Look for the word "boldsymbol" in the entries below, then copy every line that has it.

» Excerpts from a dataset
-----

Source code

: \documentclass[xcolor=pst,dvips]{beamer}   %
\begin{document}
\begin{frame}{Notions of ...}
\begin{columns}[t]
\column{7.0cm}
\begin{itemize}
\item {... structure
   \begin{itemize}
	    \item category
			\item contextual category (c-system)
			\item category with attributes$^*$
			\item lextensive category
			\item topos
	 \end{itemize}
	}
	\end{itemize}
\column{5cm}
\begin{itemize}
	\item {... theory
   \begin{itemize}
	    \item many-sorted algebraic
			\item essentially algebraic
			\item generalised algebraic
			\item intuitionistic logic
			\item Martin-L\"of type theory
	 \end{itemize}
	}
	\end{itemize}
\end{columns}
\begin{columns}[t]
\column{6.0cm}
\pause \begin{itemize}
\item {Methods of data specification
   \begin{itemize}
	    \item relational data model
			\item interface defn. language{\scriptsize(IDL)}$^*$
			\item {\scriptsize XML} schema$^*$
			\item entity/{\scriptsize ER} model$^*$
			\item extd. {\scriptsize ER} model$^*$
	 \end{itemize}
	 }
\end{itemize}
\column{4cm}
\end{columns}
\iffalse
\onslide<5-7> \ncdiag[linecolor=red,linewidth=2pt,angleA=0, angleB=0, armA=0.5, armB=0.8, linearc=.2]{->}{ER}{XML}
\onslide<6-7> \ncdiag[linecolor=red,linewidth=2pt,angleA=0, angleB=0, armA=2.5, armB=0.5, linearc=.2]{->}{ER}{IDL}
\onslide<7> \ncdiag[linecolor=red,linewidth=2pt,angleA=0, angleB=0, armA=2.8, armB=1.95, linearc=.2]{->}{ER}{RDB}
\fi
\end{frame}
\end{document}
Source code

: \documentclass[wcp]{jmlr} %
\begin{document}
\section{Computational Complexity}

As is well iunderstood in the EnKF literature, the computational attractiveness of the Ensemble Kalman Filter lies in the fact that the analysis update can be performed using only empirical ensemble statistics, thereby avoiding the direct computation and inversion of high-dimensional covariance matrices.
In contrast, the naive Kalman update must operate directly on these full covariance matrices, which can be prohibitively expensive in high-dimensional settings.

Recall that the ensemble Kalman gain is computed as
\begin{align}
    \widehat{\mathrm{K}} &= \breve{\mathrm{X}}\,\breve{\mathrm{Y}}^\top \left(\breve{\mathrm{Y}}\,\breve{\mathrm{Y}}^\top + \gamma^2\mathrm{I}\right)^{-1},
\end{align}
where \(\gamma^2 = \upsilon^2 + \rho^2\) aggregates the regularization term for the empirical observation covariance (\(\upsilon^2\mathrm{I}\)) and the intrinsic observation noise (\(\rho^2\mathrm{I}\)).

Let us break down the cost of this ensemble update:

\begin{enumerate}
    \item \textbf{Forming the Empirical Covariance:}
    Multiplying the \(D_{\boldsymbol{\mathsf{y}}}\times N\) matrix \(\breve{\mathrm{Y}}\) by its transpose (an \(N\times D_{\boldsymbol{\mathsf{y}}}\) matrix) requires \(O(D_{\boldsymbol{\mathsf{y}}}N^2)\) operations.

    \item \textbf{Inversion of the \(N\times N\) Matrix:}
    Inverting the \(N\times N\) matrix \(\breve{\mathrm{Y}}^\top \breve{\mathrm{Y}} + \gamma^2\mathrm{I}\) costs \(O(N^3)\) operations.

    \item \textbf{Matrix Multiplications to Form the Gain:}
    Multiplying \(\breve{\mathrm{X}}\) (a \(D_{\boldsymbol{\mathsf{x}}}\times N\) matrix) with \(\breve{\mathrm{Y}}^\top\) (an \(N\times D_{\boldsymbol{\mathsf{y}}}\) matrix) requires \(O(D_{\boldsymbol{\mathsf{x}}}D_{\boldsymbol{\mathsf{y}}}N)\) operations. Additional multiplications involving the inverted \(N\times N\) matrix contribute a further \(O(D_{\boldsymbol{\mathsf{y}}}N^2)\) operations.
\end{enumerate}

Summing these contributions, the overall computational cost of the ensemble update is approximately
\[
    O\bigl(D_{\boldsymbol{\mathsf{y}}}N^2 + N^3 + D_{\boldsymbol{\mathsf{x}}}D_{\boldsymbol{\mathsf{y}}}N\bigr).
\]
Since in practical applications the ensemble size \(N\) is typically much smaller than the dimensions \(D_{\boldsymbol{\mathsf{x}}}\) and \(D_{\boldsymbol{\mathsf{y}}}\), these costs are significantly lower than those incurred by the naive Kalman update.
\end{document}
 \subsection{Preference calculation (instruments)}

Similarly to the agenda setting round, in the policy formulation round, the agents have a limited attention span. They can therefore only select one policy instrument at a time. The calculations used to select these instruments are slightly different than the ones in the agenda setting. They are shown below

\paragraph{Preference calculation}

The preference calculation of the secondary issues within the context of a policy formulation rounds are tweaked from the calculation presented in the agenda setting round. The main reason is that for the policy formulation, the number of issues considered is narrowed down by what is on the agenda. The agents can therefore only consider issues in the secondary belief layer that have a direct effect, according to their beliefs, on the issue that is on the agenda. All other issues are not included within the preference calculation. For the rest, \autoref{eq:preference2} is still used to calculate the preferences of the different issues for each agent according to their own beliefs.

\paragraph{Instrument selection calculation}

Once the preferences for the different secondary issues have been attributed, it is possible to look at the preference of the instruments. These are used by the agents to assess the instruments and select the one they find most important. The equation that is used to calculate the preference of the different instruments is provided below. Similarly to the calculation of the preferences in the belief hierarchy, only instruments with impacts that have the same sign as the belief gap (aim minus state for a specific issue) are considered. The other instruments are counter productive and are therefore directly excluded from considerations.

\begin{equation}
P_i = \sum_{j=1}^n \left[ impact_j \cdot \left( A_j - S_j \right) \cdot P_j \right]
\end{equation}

-----

» Solution below
    Multiplying the \(D_{\boldsymbol{\mathsf{y}}}\times N\) matrix \(\breve{\mathrm{Y}}\) by its transpose (an \(N\times D_{\boldsymbol{\mathsf{y}}}\) matrix) requires \(O(D_{\boldsymbol{\mathsf{y}}}N^2)\) operations.
    Multiplying \(\breve{\mathrm{X}}\) (a \(D_{\boldsymbol{\mathsf{x}}}\times N\) matrix) with \(\breve{\mathrm{Y}}^\top\) (an \(N\times D_{\boldsymbol{\mathsf{y}}}\) matrix) requires \(O(D_{\boldsymbol{\mathsf{x}}}D_{\boldsymbol{\mathsf{y}}}N)\) operations. Additional multiplications involving the inverted \(N\times N\) matrix contribute a further \(O(D_{\boldsymbol{\mathsf{y}}}N^2)\) operations.
    O\bigl(D_{\boldsymbol{\mathsf{y}}}N^2 + N^3 + D_{\boldsymbol{\mathsf{x}}}D_{\boldsymbol{\mathsf{y}}}N\bigr).
Since in practical applications the ensemble size \(N\) is typically much smaller than the dimensions \(D_{\boldsymbol{\mathsf{x}}}\) and \(D_{\boldsymbol{\mathsf{y}}}\), these costs are significantly lower than those incurred by the naive Kalman update.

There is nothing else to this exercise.